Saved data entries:
'''

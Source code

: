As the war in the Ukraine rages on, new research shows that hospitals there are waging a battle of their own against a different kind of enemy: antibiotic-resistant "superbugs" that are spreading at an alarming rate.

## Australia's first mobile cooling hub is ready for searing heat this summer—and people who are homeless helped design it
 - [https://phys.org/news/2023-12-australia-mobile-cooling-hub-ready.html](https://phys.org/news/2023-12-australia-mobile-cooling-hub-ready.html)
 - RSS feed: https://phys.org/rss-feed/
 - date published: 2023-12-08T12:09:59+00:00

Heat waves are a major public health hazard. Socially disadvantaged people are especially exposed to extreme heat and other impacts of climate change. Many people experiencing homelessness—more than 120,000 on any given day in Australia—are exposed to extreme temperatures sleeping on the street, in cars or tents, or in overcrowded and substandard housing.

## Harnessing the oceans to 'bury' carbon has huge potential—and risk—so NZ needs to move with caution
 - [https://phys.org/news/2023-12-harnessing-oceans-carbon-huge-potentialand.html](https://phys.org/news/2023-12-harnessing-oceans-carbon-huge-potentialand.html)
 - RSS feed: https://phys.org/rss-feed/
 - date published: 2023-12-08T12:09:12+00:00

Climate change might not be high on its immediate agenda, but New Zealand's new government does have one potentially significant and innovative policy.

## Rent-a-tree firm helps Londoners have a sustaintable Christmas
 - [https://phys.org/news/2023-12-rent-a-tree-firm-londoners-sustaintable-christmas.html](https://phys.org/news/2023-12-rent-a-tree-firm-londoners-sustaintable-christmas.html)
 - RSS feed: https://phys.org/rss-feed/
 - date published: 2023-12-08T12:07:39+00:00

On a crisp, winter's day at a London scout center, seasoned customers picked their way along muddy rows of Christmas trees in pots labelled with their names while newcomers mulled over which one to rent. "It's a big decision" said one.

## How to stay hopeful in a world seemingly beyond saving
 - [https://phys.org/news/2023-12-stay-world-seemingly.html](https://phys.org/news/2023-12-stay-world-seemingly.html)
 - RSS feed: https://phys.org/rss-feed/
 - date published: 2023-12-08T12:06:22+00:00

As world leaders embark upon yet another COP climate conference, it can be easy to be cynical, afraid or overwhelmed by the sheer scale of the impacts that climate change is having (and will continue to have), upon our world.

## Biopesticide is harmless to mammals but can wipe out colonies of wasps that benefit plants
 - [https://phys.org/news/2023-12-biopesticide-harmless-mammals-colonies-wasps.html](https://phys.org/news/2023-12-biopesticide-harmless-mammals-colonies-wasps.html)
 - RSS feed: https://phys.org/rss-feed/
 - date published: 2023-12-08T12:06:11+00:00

'''

◆ Task brief
Go through the records above and return each line in which the word "have" occurs.

◆ Response below
Climate change might not be high on its immediate agenda, but New Zealand's new government does have one potentially significant and innovative policy.
## Rent-a-tree firm helps Londoners have a sustaintable Christmas
As world leaders embark upon yet another COP climate conference, it can be easy to be cynical, afraid or overwhelmed by the sheer scale of the impacts that climate change is having (and will continue to have), upon our world.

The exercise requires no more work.